### WHAT TO PRODUCE
Only the pictures should be left out; repeat the rest of the data exactly.

(Dataset entries)
>>
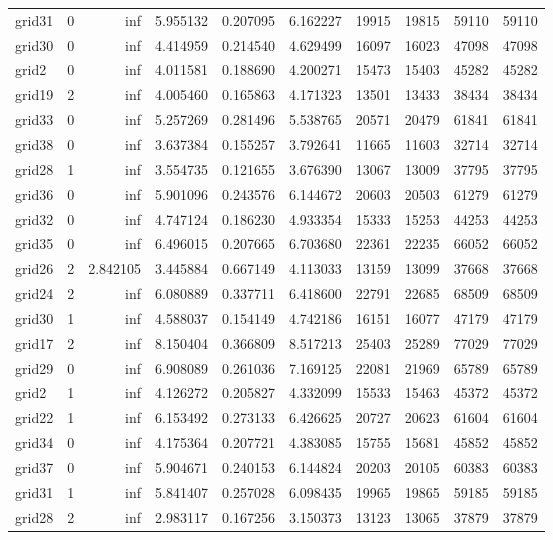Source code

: \begin{longtable}{|l|r|r|r|r|r|r|r|r|r|}
grid31 & 0 & inf & 5.955132 & 0.207095 & 6.162227 & 19915 & 19815 & 59110 & 59110 \\
grid30 & 0 & inf & 4.414959 & 0.214540 & 4.629499 & 16097 & 16023 & 47098 & 47098 \\
grid2 & 0 & inf & 4.011581 & 0.188690 & 4.200271 & 15473 & 15403 & 45282 & 45282 \\
grid19 & 2 & inf & 4.005460 & 0.165863 & 4.171323 & 13501 & 13433 & 38434 & 38434 \\
grid33 & 0 & inf & 5.257269 & 0.281496 & 5.538765 & 20571 & 20479 & 61841 & 61841 \\
grid38 & 0 & inf & 3.637384 & 0.155257 & 3.792641 & 11665 & 11603 & 32714 & 32714 \\
grid28 & 1 & inf & 3.554735 & 0.121655 & 3.676390 & 13067 & 13009 & 37795 & 37795 \\
grid36 & 0 & inf & 5.901096 & 0.243576 & 6.144672 & 20603 & 20503 & 61279 & 61279 \\
grid32 & 0 & inf & 4.747124 & 0.186230 & 4.933354 & 15333 & 15253 & 44253 & 44253 \\
grid35 & 0 & inf & 6.496015 & 0.207665 & 6.703680 & 22361 & 22235 & 66052 & 66052 \\
grid26 & 2 & 2.842105 & 3.445884 & 0.667149 & 4.113033 & 13159 & 13099 & 37668 & 37668 \\
grid24 & 2 & inf & 6.080889 & 0.337711 & 6.418600 & 22791 & 22685 & 68509 & 68509 \\
grid30 & 1 & inf & 4.588037 & 0.154149 & 4.742186 & 16151 & 16077 & 47179 & 47179 \\
grid17 & 2 & inf & 8.150404 & 0.366809 & 8.517213 & 25403 & 25289 & 77029 & 77029 \\
grid29 & 0 & inf & 6.908089 & 0.261036 & 7.169125 & 22081 & 21969 & 65789 & 65789 \\
grid2 & 1 & inf & 4.126272 & 0.205827 & 4.332099 & 15533 & 15463 & 45372 & 45372 \\
grid22 & 1 & inf & 6.153492 & 0.273133 & 6.426625 & 20727 & 20623 & 61604 & 61604 \\
grid34 & 0 & inf & 4.175364 & 0.207721 & 4.383085 & 15755 & 15681 & 45852 & 45852 \\
grid37 & 0 & inf & 5.904671 & 0.240153 & 6.144824 & 20203 & 20105 & 60383 & 60383 \\
grid31 & 1 & inf & 5.841407 & 0.257028 & 6.098435 & 19965 & 19865 & 59185 & 59185 \\
grid28 & 2 & inf & 2.983117 & 0.167256 & 3.150373 & 13123 & 13065 & 37879 & 37879 \\

\end{longtable}
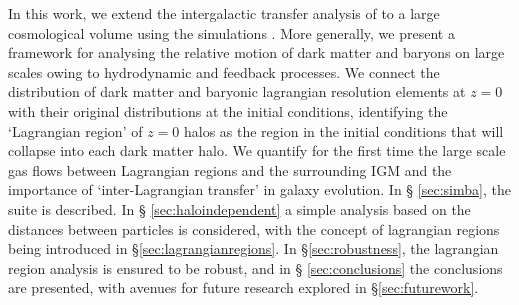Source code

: In this work, we extend the intergalactic transfer analysis of
\citet{anglesalcazar2016} to a large cosmological volume using the \simba{}
simulations \citep{dave2018}. More generally, we present a framework for
analysing the relative motion of dark matter and baryons on large scales
owing to hydrodynamic and feedback processes. We connect the distribution of
dark matter and baryonic lagrangian resolution elements at $z=0$ with their
original distributions at the initial conditions, identifying the `Lagrangian
region' of $z=0$ halos as the region in the initial conditions that will
collapse into each dark matter halo. We quantify for the first time the large
scale gas flows between Lagrangian regions and the surrounding IGM and the
importance of `inter-Lagrangian transfer' in galaxy evolution. In \S
\ref{sec:simba}, the \simba{} suite is described. In \S
\ref{sec:haloindependent} a simple analysis based on the distances between
particles is considered, with the concept of lagrangian regions being
introduced in \S \ref{sec:lagrangianregions}. In \S \ref{sec:robustness}, the
lagrangian region analysis is ensured to be robust, and in \S
\ref{sec:conclusions} the conclusions are presented, with avenues for future
research explored in \S \ref{sec:futurework}.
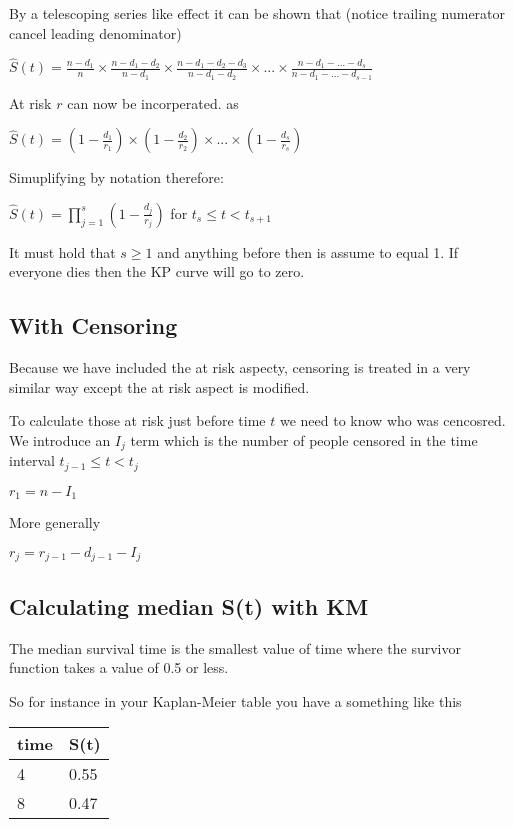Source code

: \documentclass[
  letterpaper,
  DIV=11,
  numbers=noendperiod]{scrreprt}
\begin{document}
By a telescoping series like effect it can be shown that (notice
trailing numerator cancel leading denominator)

\(\hat{S}(t) = \frac{n-d_1}{n} \times \frac{n-d_1 - d_2}{n - d_1} \times \frac{n-d_1 - d_2- d_3}{n - d_1 - d_2} \times ... \times \frac{n - d_1 - ... - d_s}{n - d_1 - ... - d_{s-1}}\)

At risk \(r\) can now be incorperated. as

\(\hat{S}(t) = (1 - \frac{d_1}{r_1}) \times (1 - \frac{d_2}{r_2}) \times ... \times (1 - \frac{d_s}{r_s})\)

Simuplifying by notation therefore:

\(\hat{S}(t) = \prod^s_{j=1}( 1 - \frac{d_j}{r_j})\) for
\(t_s\leq t < t_{s+1}\)

It must hold that \(s\geq 1\) and anything before then is assume to
equal 1. If everyone dies then the KP curve will go to zero.

\hypertarget{with-censoring}{%
\subsection{With Censoring}\label{with-censoring}}

Because we have included the at risk aspecty, censoring is treated in a
very similar way except the at risk aspect is modified.

To calculate those at risk just before time \(t\) we need to know who
was cencosred. We introduce an \(I_j\) term which is the number of
people censored in the time interval \(t_{j-1} \leq t < t_j\)

\(r_1 = n - I_1\)

More generally

\(r_j = r_{j-1} - d_{j-1} - I_j\)

\hypertarget{calculating-median-st-with-km}{%
\subsection{Calculating median S(t) with
KM}\label{calculating-median-st-with-km}}

The median survival time is the smallest value of time where the
survivor function takes a value of 0.5 or less.

So for instance in your Kaplan-Meier table you have a something like
this

\begin{longtable}[]{@{}ll@{}}
\toprule()
time & S(t) \\
\midrule()
\endhead
4 & 0.55 \\
8 & 0.47 \\
\bottomrule()
\end{longtable}
\end{document}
<<
### ANSWER
Source code

: \begin{longtable}{|l|r|r|r|r|r|r|r|r|r|}
grid31 & 0 & inf & 5.955132 & 0.207095 & 6.162227 & 19915 & 19815 & 59110 & 59110 \\
grid30 & 0 & inf & 4.414959 & 0.214540 & 4.629499 & 16097 & 16023 & 47098 & 47098 \\
grid2 & 0 & inf & 4.011581 & 0.188690 & 4.200271 & 15473 & 15403 & 45282 & 45282 \\
grid19 & 2 & inf & 4.005460 & 0.165863 & 4.171323 & 13501 & 13433 & 38434 & 38434 \\
grid33 & 0 & inf & 5.257269 & 0.281496 & 5.538765 & 20571 & 20479 & 61841 & 61841 \\
grid38 & 0 & inf & 3.637384 & 0.155257 & 3.792641 & 11665 & 11603 & 32714 & 32714 \\
grid28 & 1 & inf & 3.554735 & 0.121655 & 3.676390 & 13067 & 13009 & 37795 & 37795 \\
grid36 & 0 & inf & 5.901096 & 0.243576 & 6.144672 & 20603 & 20503 & 61279 & 61279 \\
grid32 & 0 & inf & 4.747124 & 0.186230 & 4.933354 & 15333 & 15253 & 44253 & 44253 \\
grid35 & 0 & inf & 6.496015 & 0.207665 & 6.703680 & 22361 & 22235 & 66052 & 66052 \\
grid26 & 2 & 2.842105 & 3.445884 & 0.667149 & 4.113033 & 13159 & 13099 & 37668 & 37668 \\
grid24 & 2 & inf & 6.080889 & 0.337711 & 6.418600 & 22791 & 22685 & 68509 & 68509 \\
grid30 & 1 & inf & 4.588037 & 0.154149 & 4.742186 & 16151 & 16077 & 47179 & 47179 \\
grid17 & 2 & inf & 8.150404 & 0.366809 & 8.517213 & 25403 & 25289 & 77029 & 77029 \\
grid29 & 0 & inf & 6.908089 & 0.261036 & 7.169125 & 22081 & 21969 & 65789 & 65789 \\
grid2 & 1 & inf & 4.126272 & 0.205827 & 4.332099 & 15533 & 15463 & 45372 & 45372 \\
grid22 & 1 & inf & 6.153492 & 0.273133 & 6.426625 & 20727 & 20623 & 61604 & 61604 \\
grid34 & 0 & inf & 4.175364 & 0.207721 & 4.383085 & 15755 & 15681 & 45852 & 45852 \\
grid37 & 0 & inf & 5.904671 & 0.240153 & 6.144824 & 20203 & 20105 & 60383 & 60383 \\
grid31 & 1 & inf & 5.841407 & 0.257028 & 6.098435 & 19965 & 19865 & 59185 & 59185 \\
grid28 & 2 & inf & 2.983117 & 0.167256 & 3.150373 & 13123 & 13065 & 37879 & 37879 \\

\end{longtable}
Source code

: In this work, we extend the intergalactic transfer analysis of
\citet{anglesalcazar2016} to a large cosmological volume using the \simba{}
simulations \citep{dave2018}. More generally, we present a framework for
analysing the relative motion of dark matter and baryons on large scales
owing to hydrodynamic and feedback processes. We connect the distribution of
dark matter and baryonic lagrangian resolution elements at $z=0$ with their
original distributions at the initial conditions, identifying the `Lagrangian
region' of $z=0$ halos as the region in the initial conditions that will
collapse into each dark matter halo. We quantify for the first time the large
scale gas flows between Lagrangian regions and the surrounding IGM and the
importance of `inter-Lagrangian transfer' in galaxy evolution. In \S
\ref{sec:simba}, the \simba{} suite is described. In \S
\ref{sec:haloindependent} a simple analysis based on the distances between
particles is considered, with the concept of lagrangian regions being
introduced in \S \ref{sec:lagrangianregions}. In \S \ref{sec:robustness}, the
lagrangian region analysis is ensured to be robust, and in \S
\ref{sec:conclusions} the conclusions are presented, with avenues for future
research explored in \S \ref{sec:futurework}.
Source code

: \documentclass[
  letterpaper,
  DIV=11,
  numbers=noendperiod]{scrreprt}
\begin{document}
By a telescoping series like effect it can be shown that (notice
trailing numerator cancel leading denominator)

\(\hat{S}(t) = \frac{n-d_1}{n} \times \frac{n-d_1 - d_2}{n - d_1} \times \frac{n-d_1 - d_2- d_3}{n - d_1 - d_2} \times ... \times \frac{n - d_1 - ... - d_s}{n - d_1 - ... - d_{s-1}}\)

At risk \(r\) can now be incorperated. as

\(\hat{S}(t) = (1 - \frac{d_1}{r_1}) \times (1 - \frac{d_2}{r_2}) \times ... \times (1 - \frac{d_s}{r_s})\)

Simuplifying by notation therefore:

\(\hat{S}(t) = \prod^s_{j=1}( 1 - \frac{d_j}{r_j})\) for
\(t_s\leq t < t_{s+1}\)

It must hold that \(s\geq 1\) and anything before then is assume to
equal 1. If everyone dies then the KP curve will go to zero.

\hypertarget{with-censoring}{%
\subsection{With Censoring}\label{with-censoring}}

Because we have included the at risk aspecty, censoring is treated in a
very similar way except the at risk aspect is modified.

To calculate those at risk just before time \(t\) we need to know who
was cencosred. We introduce an \(I_j\) term which is the number of
people censored in the time interval \(t_{j-1} \leq t < t_j\)

\(r_1 = n - I_1\)

More generally

\(r_j = r_{j-1} - d_{j-1} - I_j\)

\hypertarget{calculating-median-st-with-km}{%
\subsection{Calculating median S(t) with
KM}\label{calculating-median-st-with-km}}

The median survival time is the smallest value of time where the
survivor function takes a value of 0.5 or less.

So for instance in your Kaplan-Meier table you have a something like
this

\begin{longtable}[]{@{}ll@{}}
\toprule()
time & S(t) \\
\midrule()
\endhead
4 & 0.55 \\
8 & 0.47 \\
\bottomrule()
\end{longtable}
\end{document}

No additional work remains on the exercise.